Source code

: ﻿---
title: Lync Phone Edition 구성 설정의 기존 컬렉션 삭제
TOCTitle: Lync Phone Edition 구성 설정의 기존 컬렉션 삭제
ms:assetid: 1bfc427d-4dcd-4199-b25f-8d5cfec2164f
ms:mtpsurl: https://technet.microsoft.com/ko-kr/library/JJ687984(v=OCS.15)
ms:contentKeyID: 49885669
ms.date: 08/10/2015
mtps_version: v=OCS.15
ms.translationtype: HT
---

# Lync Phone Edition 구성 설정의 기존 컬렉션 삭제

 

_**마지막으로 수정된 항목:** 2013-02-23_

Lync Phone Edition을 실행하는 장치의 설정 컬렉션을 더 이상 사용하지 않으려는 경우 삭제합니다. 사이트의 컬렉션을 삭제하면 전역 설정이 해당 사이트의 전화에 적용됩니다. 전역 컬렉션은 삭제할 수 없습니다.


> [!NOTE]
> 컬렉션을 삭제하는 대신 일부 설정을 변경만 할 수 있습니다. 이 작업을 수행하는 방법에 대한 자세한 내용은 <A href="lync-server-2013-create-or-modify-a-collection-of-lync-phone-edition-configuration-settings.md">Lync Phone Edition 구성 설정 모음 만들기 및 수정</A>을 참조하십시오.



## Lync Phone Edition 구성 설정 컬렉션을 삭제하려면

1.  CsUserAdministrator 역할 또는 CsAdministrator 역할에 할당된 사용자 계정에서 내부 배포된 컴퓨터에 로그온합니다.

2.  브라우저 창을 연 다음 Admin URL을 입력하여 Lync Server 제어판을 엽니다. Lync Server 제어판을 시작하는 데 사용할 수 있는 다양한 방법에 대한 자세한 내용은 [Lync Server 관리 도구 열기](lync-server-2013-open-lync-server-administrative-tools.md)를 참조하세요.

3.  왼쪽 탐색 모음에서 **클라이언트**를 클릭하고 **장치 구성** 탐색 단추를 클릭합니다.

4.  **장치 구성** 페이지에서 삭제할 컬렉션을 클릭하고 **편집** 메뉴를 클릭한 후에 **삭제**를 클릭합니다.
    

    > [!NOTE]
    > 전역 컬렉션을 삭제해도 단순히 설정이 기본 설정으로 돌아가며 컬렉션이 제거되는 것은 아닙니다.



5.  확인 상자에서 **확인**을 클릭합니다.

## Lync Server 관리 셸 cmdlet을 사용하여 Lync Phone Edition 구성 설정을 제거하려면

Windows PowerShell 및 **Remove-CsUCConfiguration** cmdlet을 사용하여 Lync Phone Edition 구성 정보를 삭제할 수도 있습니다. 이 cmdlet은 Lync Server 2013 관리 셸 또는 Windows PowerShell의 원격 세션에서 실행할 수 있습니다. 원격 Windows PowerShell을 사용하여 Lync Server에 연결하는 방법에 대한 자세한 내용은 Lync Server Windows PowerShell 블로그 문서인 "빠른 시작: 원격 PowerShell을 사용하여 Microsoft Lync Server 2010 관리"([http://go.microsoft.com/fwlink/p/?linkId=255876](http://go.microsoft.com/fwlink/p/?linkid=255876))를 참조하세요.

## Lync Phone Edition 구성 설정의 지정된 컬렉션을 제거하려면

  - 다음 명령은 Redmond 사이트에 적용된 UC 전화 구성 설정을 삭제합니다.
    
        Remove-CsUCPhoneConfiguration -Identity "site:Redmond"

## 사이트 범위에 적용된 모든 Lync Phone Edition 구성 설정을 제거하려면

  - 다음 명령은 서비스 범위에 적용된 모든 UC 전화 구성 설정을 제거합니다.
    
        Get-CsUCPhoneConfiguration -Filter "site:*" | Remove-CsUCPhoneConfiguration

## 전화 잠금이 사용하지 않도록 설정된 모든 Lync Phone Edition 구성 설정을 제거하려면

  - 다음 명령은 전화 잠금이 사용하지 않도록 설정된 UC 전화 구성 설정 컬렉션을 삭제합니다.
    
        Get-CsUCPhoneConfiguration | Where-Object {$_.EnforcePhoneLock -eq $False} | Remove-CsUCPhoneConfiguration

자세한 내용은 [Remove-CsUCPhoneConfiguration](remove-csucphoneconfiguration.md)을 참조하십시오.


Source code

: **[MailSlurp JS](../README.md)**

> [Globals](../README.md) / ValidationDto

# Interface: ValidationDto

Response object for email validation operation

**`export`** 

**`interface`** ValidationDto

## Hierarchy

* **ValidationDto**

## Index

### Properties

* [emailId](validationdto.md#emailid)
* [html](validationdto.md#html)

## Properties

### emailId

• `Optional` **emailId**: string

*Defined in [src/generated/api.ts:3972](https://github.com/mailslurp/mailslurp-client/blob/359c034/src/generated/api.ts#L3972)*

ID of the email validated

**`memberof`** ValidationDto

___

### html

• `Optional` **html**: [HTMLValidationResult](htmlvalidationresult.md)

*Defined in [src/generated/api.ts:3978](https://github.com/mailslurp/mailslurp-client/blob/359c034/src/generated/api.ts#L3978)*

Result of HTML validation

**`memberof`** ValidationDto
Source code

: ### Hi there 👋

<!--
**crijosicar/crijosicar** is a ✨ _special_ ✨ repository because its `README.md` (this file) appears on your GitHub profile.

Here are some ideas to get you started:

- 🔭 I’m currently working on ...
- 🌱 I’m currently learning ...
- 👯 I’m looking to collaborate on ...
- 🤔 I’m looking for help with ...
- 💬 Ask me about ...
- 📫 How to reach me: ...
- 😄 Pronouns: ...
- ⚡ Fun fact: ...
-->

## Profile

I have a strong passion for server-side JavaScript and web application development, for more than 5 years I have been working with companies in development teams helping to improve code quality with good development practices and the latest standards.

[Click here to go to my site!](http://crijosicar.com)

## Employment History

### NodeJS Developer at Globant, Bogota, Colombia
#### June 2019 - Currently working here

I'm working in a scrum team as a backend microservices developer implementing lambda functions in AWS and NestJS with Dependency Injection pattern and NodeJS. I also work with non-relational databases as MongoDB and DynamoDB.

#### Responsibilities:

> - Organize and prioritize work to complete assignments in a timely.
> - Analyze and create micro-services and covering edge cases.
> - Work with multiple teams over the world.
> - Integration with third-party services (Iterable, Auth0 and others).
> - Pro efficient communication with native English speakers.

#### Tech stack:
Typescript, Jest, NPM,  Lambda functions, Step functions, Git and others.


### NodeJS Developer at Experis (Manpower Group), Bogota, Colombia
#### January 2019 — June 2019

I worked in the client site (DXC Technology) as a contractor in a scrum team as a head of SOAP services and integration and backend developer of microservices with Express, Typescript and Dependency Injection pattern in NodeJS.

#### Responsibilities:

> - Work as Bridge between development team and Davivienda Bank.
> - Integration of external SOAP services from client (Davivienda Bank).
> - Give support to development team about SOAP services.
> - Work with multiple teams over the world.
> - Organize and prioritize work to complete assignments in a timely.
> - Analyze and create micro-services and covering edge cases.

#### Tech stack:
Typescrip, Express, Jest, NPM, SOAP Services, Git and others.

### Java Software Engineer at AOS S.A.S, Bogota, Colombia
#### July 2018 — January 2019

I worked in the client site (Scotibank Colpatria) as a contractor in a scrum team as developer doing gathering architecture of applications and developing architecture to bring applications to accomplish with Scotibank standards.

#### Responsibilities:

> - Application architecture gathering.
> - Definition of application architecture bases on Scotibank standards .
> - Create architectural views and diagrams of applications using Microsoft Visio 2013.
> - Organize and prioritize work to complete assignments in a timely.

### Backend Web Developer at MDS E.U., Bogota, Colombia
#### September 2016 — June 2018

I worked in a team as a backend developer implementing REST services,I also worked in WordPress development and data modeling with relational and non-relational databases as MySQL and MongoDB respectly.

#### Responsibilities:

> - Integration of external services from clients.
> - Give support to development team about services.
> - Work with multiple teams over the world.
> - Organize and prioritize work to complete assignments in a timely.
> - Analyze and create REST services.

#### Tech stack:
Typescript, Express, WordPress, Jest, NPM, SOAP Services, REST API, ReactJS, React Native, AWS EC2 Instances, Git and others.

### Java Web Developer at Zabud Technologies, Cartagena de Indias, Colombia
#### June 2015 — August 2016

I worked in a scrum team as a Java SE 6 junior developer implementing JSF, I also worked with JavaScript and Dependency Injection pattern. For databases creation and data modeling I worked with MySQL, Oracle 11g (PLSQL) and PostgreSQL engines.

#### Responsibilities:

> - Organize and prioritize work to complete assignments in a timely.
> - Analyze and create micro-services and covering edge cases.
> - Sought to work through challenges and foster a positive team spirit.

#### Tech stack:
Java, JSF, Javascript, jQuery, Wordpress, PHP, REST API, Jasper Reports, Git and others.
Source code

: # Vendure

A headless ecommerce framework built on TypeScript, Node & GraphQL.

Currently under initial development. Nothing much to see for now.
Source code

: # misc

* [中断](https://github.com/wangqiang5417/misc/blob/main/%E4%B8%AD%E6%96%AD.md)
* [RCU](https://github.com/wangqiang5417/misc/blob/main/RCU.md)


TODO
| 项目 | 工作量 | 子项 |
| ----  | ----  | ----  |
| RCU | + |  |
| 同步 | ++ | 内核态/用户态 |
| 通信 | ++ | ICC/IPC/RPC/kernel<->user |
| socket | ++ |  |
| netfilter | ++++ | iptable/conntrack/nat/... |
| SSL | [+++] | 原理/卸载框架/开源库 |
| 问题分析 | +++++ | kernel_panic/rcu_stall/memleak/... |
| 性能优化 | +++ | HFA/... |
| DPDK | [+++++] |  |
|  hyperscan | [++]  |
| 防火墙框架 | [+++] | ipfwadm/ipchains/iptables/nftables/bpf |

########

WHAT THE EXERCISE ASKS:
Copy out every line from the material above where the string "looking" turns up.

EXERCISE RESPONSE:
- 👯 I’m looking to collaborate on ...
- 🤔 I’m looking for help with ...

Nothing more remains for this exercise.